The runtime model is intentionally explicit:

- `TextForSpeech.Profile.semanticCore` is the always-on semantic built-in layer.
- `TextForSpeech.Profile.builtInStyle(_:)` returns one shipped style preset.
- `TextForSpeech.Profile.builtInBase(style:)` composes `semanticCore + style preset`.
- `TextForSpeech.Profile.base` is the default `.balanced` built-in base for convenience.
- `TextForSpeech.Profile.default` is the empty default custom profile value.
- `runtime.profiles.builtInStyle` is the currently selected shipped style preset.
- `runtime.profiles.activeID` is the stored custom profile id currently selected by the runtime.
- `runtime.profiles.active()` is the raw active custom profile.
- `runtime.profiles.effective()` is always `builtInBase(style: builtInStyle) + active custom`.
- `runtime.profiles.stored(id:)` reads a named stored custom profile without activating it.
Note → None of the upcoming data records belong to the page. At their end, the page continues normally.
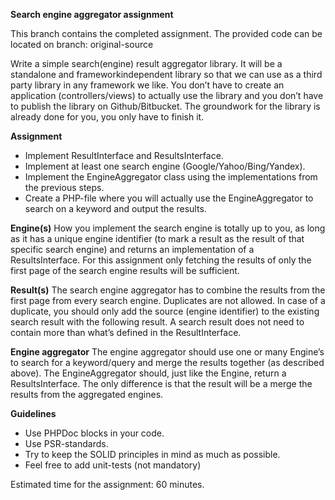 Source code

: **Search engine aggregator assignment**

This branch contains the completed assignment. The provided code can be located on branch: original-source

Write a simple search(engine) result aggregator library. It will be a standalone and frameworkindependent
library so that we can use as a third party library in any framework we like. You don’t
have to create an application (controllers/views) to actually use the library and you don’t have to
publish the library on Github/Bitbucket. The groundwork for the library is already done for you,
you only have to finish it.

**Assignment**
- Implement ResultInterface and ResultsInterface.
- Implement at least one search engine (Google/Yahoo/Bing/Yandex).
- Implement the EngineAggregator class using the implementations from the previous steps.
- Create a PHP-file where you will actually use the EngineAggregator to search on a keyword
and output the results.

**Engine(s)**
How you implement the search engine is totally up to you, as long as it has a unique engine
identifier (to mark a result as the result of that specific search engine) and returns an implementation
of a ResultsInterface. For this assignment only fetching the results of only the first page of the search
engine results will be sufficient.

**Result(s)**
The search engine aggregator has to combine the results from the first page from every search engine.
Duplicates are not allowed. In case of a duplicate, you should only add the source (engine identifier)
to the existing search result with the following result. A search result does not need to contain more
than what’s defined in the ResultInterface.

**Engine aggregator**
The engine aggregator should use one or many Engine’s to search for a keyword/query and merge
the results together (as described above). The EngineAggregator should, just like the Engine, return a
ResultsInterface. The only difference is that the result will be a merge the results from the aggregated
engines.

**Guidelines**
- Use PHPDoc blocks in your code.
- Use PSR-standards.
- Try to keep the SOLID principles in mind as much as possible.
- Feel free to add unit-tests (not mandatory)

Estimated time for the assignment: 60 minutes.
Persistence defaults to `.default`. `TextForSpeech.Runtime()` writes to Application Support automatically, namespaced by the host bundle identifier when one is available and falling back to `TextForSpeech` when it is not. In debug builds for bundled targets, the default store uses `TextForSpeech-Debug` instead so local debug runs do not touch the production namespace. Callers that need an explicit location can pass `.file(url)`. The selected built-in style is persisted alongside the active custom profile id and stored custom profiles.

## Source Layout

The package source lives under `Sources/TextForSpeech` and is organized by responsibility:

- `API/`
Public namespace-first entrypoints such as `Normalize` and `Forensics`.
- `Models/`
Core value types such as `Profile`, `Replacement`, `Context`, and the built-in profiles.
- `Normalization/`
The text lane, source lane, structural markdown parsing, replacement-rule engine, speech helpers, and format detection.
- `Runtime/`
Runtime ownership, grouped profile and persistence handles, persisted state, and runtime-facing errors.
The current source split keeps structural normalization logic separate from durable lexical policy:

- structural work such as markdown parsing, code-span extraction, and format detection stays in code
- durable lexical policy such as built-in aliases, identifier speaking, path speaking, URL speaking, repeated-letter-run handling, and style-specific speaking policy lives in the built-in profile layers

Tests live under `Tests/TextForSpeechTests` and are grouped by role:

- `Models/`
- `Normalization/`
- `Runtime/`
- top-level lexical helper coverage

## Development

Use the standard Swift package workflow from the repository root:

```bash
swift build
swift test
```

## Verification

The baseline verification path for this repository is:

```bash
swift build
swift test
```

For release work or architectural refactors, also review the current roadmap in [ROADMAP.md](ROADMAP.md) and the maintainer notes under [docs/maintainers](docs/maintainers).

## License

This project is licensed under the Apache License 2.0. See [LICENSE](LICENSE) for the full text.